“There’s nothing to be afraid of,” mom (DeWitt) tells sensitive youngster, Griffin (Kyle Catlett).
Well, that’s alright then. So there’s no need to feed the antiquated clown dolls with the maniacal laugh that roam around the bedroom at right? And there’s nay bother about the ooze and dead bodies seeping up through the cellar floor? And it’s perfectly normal that the youngest family member starts communicating with the other side?
Phew. We can all go home. No, really. We can.
In common with most horror reboots, this classy swede drafts in a promising director (City of Ember's Gil Kenan) and respectable character actors (Rockwell et al). And in common with most horror reboots, it passes the time without delivering a single scare, and replaces 1980s-brand largesse with po-faced naturalism.

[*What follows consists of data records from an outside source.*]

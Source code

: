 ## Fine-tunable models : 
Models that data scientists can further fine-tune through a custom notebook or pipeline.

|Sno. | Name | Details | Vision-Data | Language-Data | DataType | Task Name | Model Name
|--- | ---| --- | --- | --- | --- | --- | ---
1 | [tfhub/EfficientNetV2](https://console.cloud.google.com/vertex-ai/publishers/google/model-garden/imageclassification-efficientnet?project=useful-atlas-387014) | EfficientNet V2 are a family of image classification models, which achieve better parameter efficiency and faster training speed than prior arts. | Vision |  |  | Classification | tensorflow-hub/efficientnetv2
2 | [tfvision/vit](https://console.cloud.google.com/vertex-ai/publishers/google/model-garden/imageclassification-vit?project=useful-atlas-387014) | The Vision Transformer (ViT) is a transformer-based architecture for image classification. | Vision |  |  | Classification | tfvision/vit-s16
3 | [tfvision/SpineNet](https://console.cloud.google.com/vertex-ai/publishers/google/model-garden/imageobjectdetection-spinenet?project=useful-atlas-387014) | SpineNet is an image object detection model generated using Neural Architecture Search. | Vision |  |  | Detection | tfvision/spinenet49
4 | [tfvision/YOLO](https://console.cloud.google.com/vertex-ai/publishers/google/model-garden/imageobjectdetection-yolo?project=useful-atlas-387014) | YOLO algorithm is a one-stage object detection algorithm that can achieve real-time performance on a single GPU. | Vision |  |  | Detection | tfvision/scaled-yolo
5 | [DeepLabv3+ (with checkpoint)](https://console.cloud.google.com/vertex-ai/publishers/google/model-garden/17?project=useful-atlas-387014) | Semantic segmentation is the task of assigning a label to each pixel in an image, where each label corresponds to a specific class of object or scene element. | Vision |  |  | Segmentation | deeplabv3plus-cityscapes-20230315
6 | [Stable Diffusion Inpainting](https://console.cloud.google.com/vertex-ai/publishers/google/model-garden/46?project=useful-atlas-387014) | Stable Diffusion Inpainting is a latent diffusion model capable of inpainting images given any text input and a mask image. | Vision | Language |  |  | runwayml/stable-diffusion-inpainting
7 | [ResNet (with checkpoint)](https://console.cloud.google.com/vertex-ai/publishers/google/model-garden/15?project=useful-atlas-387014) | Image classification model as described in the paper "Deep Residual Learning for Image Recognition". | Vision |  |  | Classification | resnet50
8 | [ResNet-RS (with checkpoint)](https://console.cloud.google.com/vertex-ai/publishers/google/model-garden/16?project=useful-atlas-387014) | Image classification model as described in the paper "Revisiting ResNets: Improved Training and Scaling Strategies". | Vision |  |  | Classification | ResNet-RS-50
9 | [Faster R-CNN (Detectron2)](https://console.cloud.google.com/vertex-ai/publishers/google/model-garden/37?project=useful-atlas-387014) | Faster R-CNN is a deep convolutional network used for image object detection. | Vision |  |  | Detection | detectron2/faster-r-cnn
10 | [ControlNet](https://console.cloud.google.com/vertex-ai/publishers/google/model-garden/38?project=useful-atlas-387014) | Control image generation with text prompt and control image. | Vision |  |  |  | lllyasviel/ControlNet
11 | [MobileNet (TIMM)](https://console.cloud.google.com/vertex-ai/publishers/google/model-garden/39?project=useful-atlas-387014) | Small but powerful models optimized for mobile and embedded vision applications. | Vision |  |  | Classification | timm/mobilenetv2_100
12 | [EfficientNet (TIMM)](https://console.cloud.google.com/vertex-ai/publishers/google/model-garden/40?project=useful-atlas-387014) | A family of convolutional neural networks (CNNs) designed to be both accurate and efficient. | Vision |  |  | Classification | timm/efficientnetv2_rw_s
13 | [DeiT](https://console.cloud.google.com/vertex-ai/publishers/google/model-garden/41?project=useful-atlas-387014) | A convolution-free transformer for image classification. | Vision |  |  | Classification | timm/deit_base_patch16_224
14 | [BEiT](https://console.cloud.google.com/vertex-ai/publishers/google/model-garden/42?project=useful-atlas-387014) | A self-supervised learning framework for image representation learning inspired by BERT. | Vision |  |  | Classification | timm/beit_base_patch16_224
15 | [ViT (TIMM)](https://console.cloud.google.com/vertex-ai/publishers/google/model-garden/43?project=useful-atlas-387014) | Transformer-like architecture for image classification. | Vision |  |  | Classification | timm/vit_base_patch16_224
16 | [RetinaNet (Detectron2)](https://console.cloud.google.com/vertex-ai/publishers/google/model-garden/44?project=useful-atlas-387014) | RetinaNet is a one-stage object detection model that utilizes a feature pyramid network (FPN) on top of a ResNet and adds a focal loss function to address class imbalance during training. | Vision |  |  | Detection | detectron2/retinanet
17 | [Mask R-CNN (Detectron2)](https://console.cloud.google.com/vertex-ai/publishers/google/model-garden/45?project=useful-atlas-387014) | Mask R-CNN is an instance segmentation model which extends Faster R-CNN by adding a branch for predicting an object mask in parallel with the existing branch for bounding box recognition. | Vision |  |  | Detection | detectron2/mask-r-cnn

Much has been written regarding the authorship of the 1982 original, for despite the directorial input of Texas Chain Saw Massacre's Tobe Hooper, the picture was produced by Steven Spielberg and often plays like a visitation from ET's troubled, tearaway teen brother.
Barring a lilting performance by Jared Harris whose wannabe-Blavatsky fills the space once occupied by the late Zelda Rubinstein – a little woman with a huge screen presence – there is no trace of either Spielbergian sparkle or Hooperian hoopla about the 2015 remake. Iconic moments from the source are faithfully rendered and yet altered just enough to blanch all the joy out of them.
Occultists and conspiracy nuts point to the early, tragic deaths of stars Dominique Dunne and Heather O'Rourke, and tell us there was a curse on the original Poltergeist trilogy. One can't imagine that the Other Side will be bothered with this one.